“Eat something,” he said, wanting to keep this news from her, and fighting the necessity of a parting. He wished more than anything to see her smile, and hear her laugh. “Eat for strength,” he said. “And I don’t mean little children.”
He took the fact that her lips upturned as a good omen, sure it would be a terrible thing for them all if Banshees didn’t have a sense of humor.
With a last lingering look at her, a heartfelt glance, he cleared his throat and said in a gravelly tone, “I’ll be close.” Then he headed for the window and passed through it, to the night beyond.
Colton landed on the grass in a crouch, both hands and one knee on the ground, and waited to hear the sound of bones breaking.
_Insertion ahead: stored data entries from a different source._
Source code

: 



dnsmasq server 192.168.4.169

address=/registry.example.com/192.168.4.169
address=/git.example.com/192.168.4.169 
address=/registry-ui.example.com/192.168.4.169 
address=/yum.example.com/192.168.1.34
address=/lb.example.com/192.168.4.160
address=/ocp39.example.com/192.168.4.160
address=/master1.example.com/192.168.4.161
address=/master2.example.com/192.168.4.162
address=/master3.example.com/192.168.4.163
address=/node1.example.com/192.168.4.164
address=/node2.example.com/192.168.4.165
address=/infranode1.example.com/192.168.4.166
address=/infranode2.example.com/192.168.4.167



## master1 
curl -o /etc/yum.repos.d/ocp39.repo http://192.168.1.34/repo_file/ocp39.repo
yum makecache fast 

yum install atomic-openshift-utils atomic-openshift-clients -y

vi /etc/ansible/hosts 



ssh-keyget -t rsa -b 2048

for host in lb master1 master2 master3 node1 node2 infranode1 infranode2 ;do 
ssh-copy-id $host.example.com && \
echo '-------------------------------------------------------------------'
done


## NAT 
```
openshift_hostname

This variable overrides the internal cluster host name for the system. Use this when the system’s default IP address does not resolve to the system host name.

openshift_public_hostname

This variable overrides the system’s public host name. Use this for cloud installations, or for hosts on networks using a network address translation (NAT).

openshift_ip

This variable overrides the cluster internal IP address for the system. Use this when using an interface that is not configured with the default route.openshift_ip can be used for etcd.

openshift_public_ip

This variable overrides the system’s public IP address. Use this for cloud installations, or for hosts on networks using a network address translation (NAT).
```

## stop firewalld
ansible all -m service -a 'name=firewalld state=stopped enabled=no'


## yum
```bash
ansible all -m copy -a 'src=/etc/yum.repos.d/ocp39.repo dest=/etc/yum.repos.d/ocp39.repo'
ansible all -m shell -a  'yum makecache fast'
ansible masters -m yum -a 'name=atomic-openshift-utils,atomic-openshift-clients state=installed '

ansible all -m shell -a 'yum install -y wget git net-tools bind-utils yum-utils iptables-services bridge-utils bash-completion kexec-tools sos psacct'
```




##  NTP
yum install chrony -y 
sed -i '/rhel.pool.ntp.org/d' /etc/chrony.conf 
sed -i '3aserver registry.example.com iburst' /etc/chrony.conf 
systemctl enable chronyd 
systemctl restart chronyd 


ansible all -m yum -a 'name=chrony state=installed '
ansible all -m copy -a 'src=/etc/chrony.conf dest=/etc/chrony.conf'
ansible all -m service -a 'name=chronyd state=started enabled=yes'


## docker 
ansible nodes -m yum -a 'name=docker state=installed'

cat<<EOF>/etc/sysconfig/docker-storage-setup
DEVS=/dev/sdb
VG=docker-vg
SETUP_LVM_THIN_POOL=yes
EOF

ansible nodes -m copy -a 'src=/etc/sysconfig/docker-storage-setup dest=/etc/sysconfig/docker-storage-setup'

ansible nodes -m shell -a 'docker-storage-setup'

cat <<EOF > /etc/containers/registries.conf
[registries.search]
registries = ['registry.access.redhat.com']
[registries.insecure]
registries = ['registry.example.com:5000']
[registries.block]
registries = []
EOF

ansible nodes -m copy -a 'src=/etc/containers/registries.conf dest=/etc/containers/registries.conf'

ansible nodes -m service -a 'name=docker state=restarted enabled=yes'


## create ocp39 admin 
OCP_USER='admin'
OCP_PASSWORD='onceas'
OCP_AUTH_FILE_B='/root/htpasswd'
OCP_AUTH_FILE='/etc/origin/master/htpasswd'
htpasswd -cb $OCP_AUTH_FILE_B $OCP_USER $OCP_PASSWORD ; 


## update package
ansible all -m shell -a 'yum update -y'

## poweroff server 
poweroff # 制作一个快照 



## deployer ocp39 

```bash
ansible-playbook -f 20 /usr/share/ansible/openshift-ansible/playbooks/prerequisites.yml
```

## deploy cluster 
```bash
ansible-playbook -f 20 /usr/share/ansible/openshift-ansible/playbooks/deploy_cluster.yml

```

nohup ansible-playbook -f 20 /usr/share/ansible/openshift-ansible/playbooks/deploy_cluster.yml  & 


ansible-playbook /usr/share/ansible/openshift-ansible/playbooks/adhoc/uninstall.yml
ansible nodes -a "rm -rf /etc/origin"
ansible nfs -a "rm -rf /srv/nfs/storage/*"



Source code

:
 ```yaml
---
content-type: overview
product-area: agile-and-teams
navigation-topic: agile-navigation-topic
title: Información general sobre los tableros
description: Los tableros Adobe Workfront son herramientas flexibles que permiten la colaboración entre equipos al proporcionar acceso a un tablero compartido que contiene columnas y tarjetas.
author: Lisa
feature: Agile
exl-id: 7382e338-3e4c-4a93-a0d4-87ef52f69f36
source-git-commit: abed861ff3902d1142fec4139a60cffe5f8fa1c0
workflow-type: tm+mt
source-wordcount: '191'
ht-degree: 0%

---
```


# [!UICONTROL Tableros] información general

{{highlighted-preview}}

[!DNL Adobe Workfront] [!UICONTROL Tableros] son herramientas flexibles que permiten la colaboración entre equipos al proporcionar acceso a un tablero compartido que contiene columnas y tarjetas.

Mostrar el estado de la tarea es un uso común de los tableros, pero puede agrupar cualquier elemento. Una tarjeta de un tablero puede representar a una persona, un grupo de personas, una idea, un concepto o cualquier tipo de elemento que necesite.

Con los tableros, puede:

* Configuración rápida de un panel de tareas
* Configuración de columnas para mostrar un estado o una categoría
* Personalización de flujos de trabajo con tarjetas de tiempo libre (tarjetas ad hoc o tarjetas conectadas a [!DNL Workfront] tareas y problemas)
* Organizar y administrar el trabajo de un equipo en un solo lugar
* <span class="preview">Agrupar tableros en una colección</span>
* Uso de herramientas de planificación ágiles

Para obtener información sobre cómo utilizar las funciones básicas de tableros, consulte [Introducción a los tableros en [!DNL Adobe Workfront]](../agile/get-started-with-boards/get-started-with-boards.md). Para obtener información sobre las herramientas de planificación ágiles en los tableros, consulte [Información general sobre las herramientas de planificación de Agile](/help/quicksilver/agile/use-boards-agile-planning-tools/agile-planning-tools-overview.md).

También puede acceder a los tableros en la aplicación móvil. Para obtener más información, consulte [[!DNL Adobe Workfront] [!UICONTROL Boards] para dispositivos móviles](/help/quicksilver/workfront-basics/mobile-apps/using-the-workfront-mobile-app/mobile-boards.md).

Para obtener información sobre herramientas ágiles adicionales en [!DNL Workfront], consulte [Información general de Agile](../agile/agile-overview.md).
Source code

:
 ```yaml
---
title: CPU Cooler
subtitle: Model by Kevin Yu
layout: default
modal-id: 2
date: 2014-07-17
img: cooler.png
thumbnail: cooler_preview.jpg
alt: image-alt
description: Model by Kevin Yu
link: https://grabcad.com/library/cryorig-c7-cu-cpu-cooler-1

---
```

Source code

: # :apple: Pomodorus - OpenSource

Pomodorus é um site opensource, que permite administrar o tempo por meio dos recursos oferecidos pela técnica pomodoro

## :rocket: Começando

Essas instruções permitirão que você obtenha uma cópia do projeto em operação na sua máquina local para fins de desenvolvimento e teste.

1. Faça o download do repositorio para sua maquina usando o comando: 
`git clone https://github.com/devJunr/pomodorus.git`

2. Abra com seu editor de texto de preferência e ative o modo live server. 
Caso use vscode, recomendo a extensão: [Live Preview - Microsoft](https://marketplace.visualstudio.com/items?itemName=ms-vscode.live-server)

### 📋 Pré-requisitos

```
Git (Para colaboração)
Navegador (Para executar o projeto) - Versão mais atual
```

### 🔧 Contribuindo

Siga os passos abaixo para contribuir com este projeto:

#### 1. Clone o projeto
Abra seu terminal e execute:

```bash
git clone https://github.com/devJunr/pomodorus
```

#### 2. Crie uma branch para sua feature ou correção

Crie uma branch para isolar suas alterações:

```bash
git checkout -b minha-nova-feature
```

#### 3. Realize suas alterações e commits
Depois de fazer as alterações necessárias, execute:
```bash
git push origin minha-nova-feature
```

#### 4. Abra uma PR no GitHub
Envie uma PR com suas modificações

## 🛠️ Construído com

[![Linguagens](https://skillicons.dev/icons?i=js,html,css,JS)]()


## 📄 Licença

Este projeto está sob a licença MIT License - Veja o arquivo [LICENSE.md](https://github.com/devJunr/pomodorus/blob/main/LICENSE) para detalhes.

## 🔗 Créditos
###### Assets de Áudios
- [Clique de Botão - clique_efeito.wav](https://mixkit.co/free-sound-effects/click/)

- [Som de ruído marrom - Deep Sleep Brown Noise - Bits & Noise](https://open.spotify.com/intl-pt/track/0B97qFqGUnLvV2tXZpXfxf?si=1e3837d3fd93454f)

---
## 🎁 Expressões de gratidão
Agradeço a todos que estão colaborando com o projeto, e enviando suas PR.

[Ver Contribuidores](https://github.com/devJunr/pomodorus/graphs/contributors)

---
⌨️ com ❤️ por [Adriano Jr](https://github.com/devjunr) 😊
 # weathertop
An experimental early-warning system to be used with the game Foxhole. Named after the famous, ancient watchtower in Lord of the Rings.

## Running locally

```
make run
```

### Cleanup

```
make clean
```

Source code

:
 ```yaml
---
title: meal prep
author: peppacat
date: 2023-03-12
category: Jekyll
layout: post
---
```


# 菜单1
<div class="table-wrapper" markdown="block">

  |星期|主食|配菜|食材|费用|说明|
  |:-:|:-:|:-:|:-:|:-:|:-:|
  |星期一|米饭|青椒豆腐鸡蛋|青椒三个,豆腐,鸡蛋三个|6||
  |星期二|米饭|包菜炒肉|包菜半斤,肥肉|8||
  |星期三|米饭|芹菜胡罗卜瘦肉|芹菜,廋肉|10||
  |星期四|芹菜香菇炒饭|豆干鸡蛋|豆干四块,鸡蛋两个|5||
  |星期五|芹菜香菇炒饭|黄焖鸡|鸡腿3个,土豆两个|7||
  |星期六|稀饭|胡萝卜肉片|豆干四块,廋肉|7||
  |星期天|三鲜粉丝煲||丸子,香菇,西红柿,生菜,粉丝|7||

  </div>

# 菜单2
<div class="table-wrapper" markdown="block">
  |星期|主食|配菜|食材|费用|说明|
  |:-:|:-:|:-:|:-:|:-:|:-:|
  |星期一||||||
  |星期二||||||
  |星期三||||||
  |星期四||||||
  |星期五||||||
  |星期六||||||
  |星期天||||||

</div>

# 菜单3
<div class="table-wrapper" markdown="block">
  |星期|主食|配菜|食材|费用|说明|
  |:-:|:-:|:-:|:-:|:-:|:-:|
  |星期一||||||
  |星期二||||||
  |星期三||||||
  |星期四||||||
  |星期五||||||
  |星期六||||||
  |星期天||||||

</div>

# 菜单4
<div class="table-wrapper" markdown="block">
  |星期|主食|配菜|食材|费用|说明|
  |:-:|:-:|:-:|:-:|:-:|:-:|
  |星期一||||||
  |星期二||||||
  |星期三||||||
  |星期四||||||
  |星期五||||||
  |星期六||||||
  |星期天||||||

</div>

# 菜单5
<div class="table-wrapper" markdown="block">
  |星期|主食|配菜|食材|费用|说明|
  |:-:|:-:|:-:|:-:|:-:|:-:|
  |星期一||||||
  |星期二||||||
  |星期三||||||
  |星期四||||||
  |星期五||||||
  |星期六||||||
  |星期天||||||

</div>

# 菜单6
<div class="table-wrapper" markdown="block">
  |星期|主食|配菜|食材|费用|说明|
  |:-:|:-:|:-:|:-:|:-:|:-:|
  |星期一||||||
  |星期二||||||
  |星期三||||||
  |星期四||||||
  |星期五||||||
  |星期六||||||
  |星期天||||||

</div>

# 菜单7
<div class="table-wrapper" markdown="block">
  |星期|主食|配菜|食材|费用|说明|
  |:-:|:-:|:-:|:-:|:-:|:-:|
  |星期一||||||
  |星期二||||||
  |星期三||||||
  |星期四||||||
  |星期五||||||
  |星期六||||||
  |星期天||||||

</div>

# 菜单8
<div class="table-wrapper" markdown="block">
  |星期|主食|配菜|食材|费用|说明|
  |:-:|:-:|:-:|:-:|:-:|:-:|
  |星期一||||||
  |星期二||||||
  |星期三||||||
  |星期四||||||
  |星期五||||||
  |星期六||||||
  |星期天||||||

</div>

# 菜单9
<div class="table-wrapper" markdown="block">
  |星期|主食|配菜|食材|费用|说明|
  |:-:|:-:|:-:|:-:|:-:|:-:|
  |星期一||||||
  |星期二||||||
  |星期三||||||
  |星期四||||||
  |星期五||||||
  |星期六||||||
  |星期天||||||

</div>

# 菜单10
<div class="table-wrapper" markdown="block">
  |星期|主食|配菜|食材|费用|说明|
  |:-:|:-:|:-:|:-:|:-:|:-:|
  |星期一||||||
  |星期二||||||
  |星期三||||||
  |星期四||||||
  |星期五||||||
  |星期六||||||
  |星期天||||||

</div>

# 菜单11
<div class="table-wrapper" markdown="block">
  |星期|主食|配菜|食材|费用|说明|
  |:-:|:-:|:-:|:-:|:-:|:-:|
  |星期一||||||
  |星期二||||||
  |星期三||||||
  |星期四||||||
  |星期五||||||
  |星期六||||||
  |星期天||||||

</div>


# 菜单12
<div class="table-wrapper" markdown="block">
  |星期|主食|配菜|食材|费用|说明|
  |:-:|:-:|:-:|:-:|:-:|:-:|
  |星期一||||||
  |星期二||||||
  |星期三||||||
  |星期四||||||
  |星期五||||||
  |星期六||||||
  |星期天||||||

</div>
When that didn’t happen, he stood up.
Daylight had indeed passed. The light at the front of Landau’s house hurt his sensitive eyes when he rounded the corner.
Someone was on the porch. He was glad to see that it was a female, and not Landau or Rosalind’s father. Matt Wilson’s mate got to her feet. “Jenna James, in case you missed my name last night,” she said, holding up a plate covered by a dishcloth. “I saved this for you.”
Colton glanced to the door.
“Some of them are inside, and some are on the walls,” Jenna explained. “Landau can’t leave the place unmanned when we go.”
“We?” he said.
“You can read wulf minds a little, right?” she countered.
“What would make you assume that I can?”
“I’m a doctor trained to read facial expression and body language. I’m also a Were, and a female. We’re better at knowing these things.”
He took the plate gratefully and sat on the step, not sure he’d be able to keep anything down, but aware of the fact that he needed sustenance.
“I can’t read minds,” he said. “Sometimes I hear thoughts if they’re loud enough. The more I heal, the more I hear, if I try.”
“Then you probably know they’re waiting inside to speak to you.”
“Loud and clear,” he said.
The door opened behind him with a crack of its metal bolts. He didn’t whirl or greet the newcomer.
“She’s gone,” Jared Kirk announced angrily. “Rosalind is gone.”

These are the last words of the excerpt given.